> [Instructions for the task]:
Without the pictures, extract every line from the start of the material to the line containing "recomeneded odd for", both ends included.

> [Records provided]:
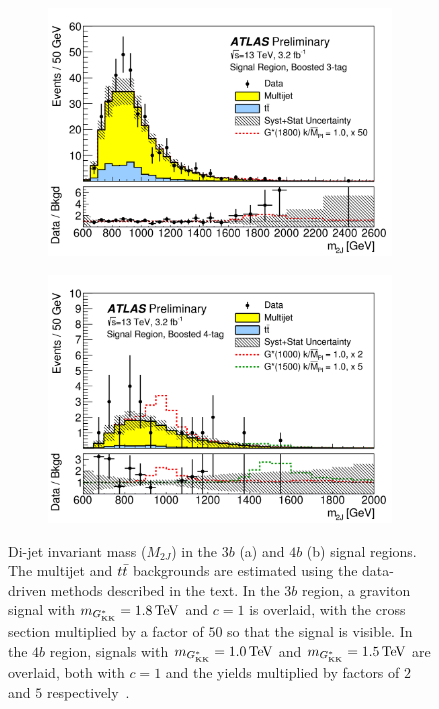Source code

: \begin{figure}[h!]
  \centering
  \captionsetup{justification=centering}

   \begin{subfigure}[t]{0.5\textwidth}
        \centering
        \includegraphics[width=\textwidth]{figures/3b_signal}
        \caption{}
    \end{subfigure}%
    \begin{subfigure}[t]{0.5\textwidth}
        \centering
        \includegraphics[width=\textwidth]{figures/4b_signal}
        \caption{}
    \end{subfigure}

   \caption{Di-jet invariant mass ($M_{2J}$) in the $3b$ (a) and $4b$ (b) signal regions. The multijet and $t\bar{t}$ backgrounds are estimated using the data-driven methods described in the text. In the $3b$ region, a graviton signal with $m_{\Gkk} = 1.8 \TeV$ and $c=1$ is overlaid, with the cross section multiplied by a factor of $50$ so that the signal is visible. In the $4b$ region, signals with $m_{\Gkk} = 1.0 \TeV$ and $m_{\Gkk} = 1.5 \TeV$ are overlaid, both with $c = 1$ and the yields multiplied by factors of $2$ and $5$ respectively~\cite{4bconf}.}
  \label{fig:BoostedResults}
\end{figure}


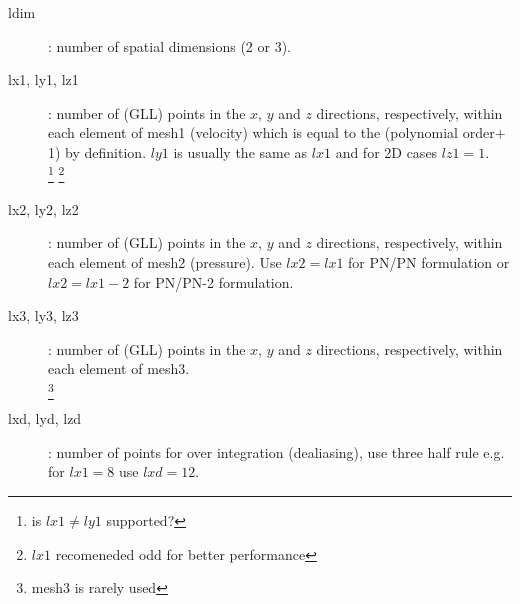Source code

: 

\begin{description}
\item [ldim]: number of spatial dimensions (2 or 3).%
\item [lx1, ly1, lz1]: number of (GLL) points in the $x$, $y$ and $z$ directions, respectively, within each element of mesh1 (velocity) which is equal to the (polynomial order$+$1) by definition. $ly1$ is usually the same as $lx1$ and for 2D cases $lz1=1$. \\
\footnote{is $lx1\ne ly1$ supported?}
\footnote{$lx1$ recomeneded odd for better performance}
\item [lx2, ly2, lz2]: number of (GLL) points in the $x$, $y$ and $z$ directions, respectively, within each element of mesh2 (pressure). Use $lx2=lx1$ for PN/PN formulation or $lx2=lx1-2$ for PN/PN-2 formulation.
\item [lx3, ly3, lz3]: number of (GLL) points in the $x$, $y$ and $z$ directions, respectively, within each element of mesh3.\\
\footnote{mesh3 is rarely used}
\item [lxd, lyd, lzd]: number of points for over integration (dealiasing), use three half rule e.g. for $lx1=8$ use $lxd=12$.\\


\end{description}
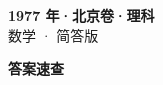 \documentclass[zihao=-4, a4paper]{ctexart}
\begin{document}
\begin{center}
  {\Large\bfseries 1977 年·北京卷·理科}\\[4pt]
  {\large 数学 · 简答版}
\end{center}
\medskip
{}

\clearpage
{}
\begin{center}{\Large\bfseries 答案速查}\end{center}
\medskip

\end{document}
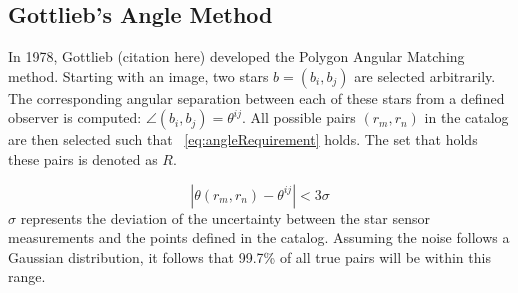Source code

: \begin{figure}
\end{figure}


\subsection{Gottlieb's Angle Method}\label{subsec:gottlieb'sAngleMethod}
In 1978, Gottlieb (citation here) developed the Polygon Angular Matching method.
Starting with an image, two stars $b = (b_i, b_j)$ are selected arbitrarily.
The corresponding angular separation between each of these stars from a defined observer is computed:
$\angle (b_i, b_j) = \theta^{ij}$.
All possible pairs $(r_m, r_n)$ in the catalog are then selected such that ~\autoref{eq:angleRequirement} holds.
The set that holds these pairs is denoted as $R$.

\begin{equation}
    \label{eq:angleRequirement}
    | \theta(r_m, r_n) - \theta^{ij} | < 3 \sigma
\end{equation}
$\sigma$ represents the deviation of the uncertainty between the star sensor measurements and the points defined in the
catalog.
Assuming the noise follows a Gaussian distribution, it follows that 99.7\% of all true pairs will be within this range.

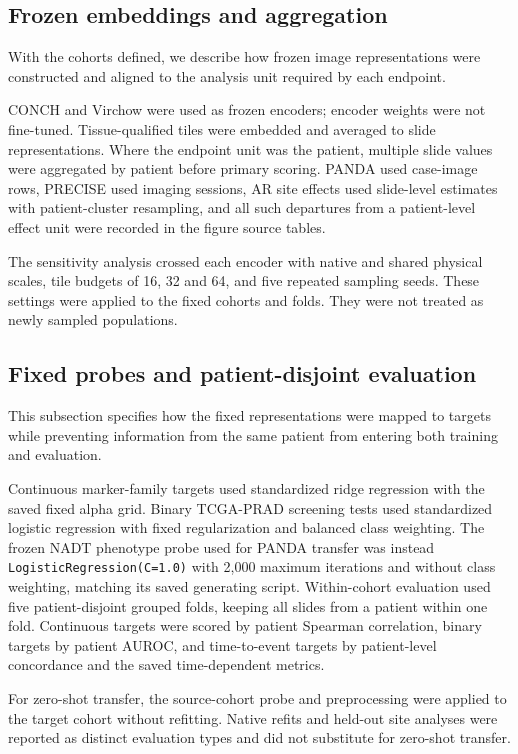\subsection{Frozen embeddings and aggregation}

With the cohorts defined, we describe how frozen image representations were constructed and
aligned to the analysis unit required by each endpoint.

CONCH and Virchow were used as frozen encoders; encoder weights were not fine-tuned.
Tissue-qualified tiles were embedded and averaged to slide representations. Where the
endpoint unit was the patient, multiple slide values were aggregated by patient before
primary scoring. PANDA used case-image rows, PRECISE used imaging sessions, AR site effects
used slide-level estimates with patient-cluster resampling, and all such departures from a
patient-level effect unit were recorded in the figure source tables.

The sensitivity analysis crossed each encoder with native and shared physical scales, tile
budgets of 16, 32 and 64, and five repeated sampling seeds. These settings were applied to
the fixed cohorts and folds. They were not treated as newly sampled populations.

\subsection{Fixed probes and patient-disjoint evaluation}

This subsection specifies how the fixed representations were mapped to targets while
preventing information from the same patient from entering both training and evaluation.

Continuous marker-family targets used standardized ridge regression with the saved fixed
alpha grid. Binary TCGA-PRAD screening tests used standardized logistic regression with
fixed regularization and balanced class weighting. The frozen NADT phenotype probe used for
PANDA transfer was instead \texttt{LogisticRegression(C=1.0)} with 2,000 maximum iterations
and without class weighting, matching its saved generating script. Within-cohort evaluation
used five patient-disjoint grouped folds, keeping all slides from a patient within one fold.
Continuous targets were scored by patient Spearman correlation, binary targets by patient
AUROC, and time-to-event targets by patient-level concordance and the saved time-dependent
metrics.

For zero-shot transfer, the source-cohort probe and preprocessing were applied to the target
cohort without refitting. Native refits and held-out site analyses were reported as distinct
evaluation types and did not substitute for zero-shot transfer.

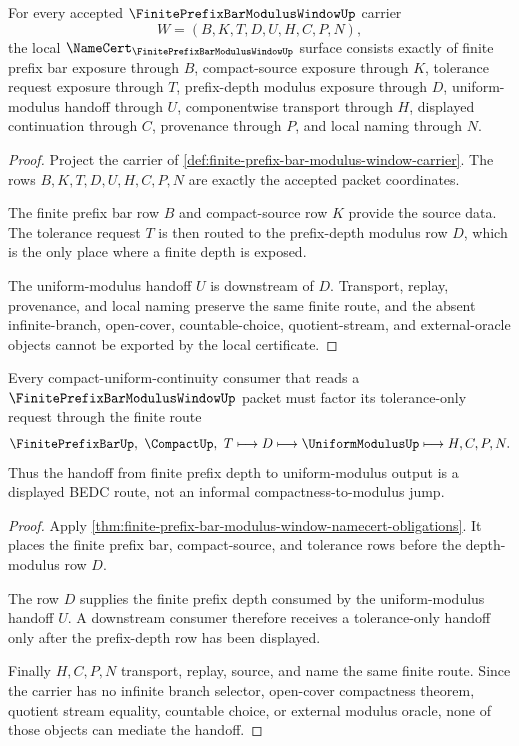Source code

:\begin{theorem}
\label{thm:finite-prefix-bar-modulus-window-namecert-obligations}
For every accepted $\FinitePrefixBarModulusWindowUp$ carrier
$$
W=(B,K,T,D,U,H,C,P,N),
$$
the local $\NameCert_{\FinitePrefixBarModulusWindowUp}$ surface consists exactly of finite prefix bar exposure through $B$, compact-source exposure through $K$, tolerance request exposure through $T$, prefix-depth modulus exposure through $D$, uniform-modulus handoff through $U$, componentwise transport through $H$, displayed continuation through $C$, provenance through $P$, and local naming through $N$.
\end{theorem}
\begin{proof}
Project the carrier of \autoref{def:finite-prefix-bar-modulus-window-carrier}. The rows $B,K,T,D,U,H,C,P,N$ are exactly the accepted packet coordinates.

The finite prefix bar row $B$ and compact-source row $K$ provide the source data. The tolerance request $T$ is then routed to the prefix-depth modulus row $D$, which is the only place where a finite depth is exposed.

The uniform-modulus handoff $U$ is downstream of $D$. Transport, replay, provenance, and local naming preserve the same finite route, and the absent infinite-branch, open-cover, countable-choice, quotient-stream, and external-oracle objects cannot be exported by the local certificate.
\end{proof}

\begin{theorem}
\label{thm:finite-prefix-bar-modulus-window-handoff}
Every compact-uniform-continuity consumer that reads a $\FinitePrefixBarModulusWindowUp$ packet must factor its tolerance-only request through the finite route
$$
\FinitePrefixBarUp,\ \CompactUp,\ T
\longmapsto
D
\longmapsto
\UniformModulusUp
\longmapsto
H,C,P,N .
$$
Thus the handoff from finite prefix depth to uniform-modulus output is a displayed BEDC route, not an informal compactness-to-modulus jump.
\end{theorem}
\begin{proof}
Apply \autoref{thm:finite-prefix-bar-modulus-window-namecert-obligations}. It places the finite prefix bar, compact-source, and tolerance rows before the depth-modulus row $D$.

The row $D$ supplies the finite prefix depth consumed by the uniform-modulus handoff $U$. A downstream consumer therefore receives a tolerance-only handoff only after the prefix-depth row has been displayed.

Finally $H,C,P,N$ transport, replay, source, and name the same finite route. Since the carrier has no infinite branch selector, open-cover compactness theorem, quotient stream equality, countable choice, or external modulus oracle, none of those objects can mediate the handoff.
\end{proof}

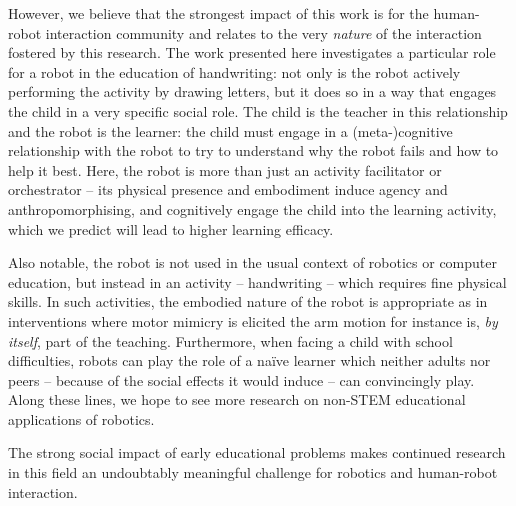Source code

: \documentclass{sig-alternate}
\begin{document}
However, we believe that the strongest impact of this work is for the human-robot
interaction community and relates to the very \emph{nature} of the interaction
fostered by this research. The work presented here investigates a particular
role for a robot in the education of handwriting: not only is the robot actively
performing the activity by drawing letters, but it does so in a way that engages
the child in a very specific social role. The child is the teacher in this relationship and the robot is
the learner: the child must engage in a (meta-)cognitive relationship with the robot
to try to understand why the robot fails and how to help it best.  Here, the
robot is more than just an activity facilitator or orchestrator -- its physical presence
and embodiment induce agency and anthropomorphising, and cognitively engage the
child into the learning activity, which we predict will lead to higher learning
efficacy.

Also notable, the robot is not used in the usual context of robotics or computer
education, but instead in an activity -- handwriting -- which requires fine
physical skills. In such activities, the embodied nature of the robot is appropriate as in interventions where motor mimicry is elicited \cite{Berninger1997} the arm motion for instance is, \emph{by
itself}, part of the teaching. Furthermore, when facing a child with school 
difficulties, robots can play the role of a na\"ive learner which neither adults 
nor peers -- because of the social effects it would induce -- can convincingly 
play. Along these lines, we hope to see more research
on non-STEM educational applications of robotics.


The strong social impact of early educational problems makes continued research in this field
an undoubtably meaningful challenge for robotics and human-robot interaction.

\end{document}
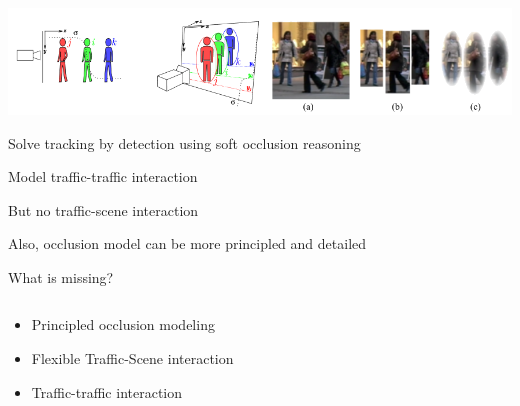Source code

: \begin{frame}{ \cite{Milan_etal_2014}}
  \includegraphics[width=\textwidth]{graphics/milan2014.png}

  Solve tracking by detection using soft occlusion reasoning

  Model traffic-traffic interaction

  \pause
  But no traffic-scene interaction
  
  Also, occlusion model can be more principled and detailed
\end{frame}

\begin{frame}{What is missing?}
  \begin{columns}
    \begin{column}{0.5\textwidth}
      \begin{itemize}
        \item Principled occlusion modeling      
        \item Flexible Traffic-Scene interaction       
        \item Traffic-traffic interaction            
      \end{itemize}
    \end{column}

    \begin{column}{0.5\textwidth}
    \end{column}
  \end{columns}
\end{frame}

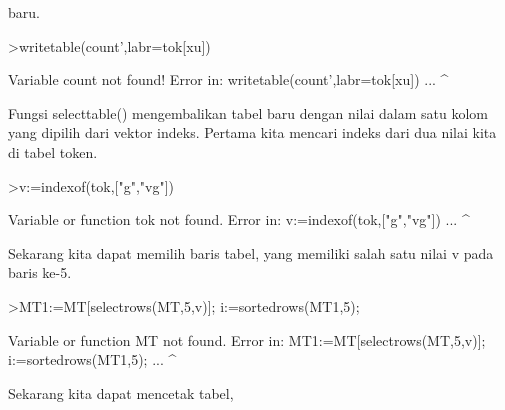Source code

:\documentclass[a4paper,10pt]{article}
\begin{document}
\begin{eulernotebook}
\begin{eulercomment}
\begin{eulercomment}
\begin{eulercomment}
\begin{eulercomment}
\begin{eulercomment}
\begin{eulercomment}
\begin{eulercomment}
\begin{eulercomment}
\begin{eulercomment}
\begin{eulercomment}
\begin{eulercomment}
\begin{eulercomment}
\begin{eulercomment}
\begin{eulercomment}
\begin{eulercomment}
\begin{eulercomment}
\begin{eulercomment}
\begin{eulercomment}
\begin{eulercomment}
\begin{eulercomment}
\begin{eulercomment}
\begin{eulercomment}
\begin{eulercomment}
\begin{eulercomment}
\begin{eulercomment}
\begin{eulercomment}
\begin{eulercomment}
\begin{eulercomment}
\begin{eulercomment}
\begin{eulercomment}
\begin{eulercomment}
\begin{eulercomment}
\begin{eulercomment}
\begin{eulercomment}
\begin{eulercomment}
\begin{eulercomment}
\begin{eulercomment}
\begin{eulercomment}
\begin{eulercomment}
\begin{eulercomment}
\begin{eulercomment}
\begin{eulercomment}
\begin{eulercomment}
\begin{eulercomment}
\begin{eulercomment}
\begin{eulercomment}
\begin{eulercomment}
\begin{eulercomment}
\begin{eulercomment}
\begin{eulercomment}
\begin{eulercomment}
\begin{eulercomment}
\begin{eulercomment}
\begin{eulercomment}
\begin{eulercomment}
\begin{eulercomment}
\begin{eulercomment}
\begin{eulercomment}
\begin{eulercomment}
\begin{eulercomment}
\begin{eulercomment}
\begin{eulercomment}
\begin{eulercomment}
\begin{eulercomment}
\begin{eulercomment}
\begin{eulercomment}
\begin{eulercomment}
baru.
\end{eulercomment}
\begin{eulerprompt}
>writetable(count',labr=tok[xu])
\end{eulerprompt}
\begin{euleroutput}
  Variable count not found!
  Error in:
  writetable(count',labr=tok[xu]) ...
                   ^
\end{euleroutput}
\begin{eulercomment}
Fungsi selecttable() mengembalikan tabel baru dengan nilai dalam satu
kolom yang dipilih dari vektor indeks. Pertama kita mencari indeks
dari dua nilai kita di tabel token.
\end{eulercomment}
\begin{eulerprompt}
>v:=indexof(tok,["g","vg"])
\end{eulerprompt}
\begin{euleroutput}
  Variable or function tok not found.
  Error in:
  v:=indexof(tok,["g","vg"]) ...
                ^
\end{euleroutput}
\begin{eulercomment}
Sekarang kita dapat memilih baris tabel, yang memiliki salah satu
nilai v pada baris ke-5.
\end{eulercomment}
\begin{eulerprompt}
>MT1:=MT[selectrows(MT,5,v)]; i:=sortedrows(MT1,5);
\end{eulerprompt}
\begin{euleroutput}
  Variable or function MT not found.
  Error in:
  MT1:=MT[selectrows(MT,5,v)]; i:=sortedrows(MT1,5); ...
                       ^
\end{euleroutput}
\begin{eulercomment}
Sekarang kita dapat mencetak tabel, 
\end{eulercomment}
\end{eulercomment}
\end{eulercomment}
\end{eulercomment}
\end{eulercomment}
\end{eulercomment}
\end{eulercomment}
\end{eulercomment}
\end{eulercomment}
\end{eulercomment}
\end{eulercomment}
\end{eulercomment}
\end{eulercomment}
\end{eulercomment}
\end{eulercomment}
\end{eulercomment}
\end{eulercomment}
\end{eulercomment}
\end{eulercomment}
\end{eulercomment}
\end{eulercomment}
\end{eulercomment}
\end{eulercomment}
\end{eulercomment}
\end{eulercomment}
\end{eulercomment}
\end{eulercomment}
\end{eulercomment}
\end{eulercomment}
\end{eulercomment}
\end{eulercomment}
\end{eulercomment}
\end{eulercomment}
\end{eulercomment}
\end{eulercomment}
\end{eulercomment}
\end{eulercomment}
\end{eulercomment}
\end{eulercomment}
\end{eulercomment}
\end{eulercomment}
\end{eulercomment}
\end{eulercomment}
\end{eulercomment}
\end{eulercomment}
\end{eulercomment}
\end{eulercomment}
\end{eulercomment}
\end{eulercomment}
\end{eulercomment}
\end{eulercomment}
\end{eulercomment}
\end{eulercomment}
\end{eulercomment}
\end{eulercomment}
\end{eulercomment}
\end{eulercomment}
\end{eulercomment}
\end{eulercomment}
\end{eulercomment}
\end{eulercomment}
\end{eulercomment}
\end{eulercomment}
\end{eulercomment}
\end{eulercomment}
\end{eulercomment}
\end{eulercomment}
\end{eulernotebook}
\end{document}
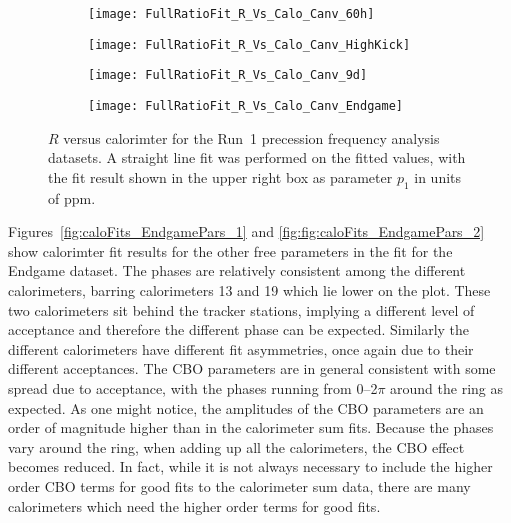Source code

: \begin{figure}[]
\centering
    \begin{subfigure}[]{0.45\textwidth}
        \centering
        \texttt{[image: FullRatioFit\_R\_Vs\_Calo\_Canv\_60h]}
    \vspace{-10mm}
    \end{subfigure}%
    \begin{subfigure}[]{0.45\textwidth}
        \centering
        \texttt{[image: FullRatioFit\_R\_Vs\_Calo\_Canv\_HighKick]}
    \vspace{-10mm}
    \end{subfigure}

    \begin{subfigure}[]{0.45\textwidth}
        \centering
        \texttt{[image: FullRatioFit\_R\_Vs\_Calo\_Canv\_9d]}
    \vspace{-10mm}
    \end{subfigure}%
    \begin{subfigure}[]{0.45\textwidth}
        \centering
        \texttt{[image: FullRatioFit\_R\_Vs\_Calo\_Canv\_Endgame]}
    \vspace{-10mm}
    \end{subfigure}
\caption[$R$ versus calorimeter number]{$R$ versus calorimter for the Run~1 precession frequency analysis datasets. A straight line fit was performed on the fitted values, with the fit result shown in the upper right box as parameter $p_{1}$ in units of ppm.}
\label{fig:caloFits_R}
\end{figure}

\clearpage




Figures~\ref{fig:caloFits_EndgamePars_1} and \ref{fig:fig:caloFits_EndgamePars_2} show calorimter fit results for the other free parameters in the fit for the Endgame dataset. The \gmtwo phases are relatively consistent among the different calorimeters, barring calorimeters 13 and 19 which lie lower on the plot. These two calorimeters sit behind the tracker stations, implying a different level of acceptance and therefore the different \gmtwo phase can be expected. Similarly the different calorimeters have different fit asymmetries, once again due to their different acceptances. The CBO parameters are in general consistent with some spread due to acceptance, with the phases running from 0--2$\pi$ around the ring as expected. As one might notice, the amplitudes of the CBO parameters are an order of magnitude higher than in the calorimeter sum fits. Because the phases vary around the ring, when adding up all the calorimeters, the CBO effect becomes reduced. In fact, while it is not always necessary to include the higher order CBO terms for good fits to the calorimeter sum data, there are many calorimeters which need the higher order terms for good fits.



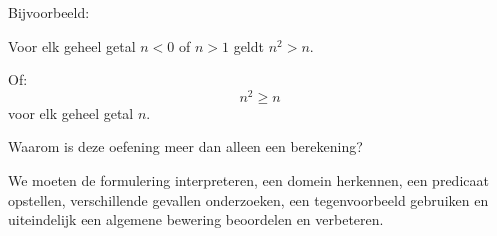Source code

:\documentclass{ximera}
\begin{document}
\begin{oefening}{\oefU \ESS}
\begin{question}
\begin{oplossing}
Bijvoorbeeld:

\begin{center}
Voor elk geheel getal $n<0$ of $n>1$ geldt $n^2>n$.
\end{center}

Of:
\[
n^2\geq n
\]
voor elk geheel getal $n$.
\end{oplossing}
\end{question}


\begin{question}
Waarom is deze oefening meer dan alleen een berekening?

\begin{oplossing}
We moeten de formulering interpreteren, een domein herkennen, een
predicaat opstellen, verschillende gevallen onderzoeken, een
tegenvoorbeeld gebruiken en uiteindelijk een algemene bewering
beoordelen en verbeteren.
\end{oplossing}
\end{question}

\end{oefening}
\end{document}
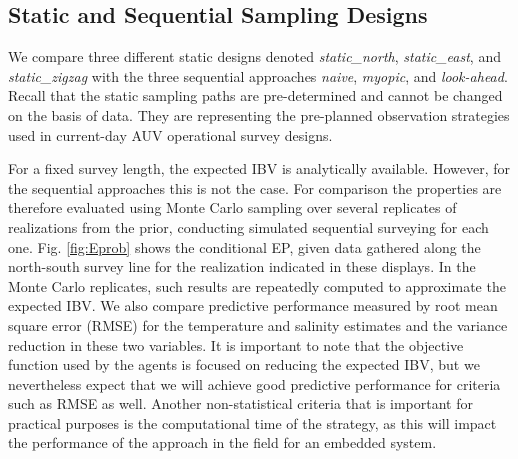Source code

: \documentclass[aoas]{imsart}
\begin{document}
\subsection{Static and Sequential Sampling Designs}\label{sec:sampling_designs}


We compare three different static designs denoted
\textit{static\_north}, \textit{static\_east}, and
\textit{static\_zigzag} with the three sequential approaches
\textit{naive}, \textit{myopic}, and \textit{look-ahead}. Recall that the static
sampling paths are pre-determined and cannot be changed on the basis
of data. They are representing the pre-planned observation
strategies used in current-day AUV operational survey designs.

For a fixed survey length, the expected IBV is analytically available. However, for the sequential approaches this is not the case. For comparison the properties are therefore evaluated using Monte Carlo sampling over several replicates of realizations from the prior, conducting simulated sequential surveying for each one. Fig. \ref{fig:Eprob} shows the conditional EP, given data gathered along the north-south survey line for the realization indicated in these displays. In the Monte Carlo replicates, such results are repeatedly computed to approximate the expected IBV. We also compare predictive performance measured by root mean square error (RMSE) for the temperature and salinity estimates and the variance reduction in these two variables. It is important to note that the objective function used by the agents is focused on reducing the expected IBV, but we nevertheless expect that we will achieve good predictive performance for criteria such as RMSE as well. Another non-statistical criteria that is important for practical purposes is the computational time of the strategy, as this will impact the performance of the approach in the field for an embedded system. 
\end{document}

> [Exercise answer]:
Source code

: \begin{figure}[h!]
  \centering
  \captionsetup{justification=centering}

   \begin{subfigure}[t]{0.5\textwidth}
        \centering
        \includegraphics[width=\textwidth]{figures/3b_signal}
        \caption{}
    \end{subfigure}%
    \begin{subfigure}[t]{0.5\textwidth}
        \centering
        \includegraphics[width=\textwidth]{figures/4b_signal}
        \caption{}
    \end{subfigure}

   \caption{Di-jet invariant mass ($M_{2J}$) in the $3b$ (a) and $4b$ (b) signal regions. The multijet and $t\bar{t}$ backgrounds are estimated using the data-driven methods described in the text. In the $3b$ region, a graviton signal with $m_{\Gkk} = 1.8 \TeV$ and $c=1$ is overlaid, with the cross section multiplied by a factor of $50$ so that the signal is visible. In the $4b$ region, signals with $m_{\Gkk} = 1.0 \TeV$ and $m_{\Gkk} = 1.5 \TeV$ are overlaid, both with $c = 1$ and the yields multiplied by factors of $2$ and $5$ respectively~\cite{4bconf}.}
  \label{fig:BoostedResults}
\end{figure}


Source code

: 

\begin{description}
\item [ldim]: number of spatial dimensions (2 or 3).%
\item [lx1, ly1, lz1]: number of (GLL) points in the $x$, $y$ and $z$ directions, respectively, within each element of mesh1 (velocity) which is equal to the (polynomial order$+$1) by definition. $ly1$ is usually the same as $lx1$ and for 2D cases $lz1=1$. \\
\footnote{is $lx1\ne ly1$ supported?}
\footnote{$lx1$ recomeneded odd for better performance}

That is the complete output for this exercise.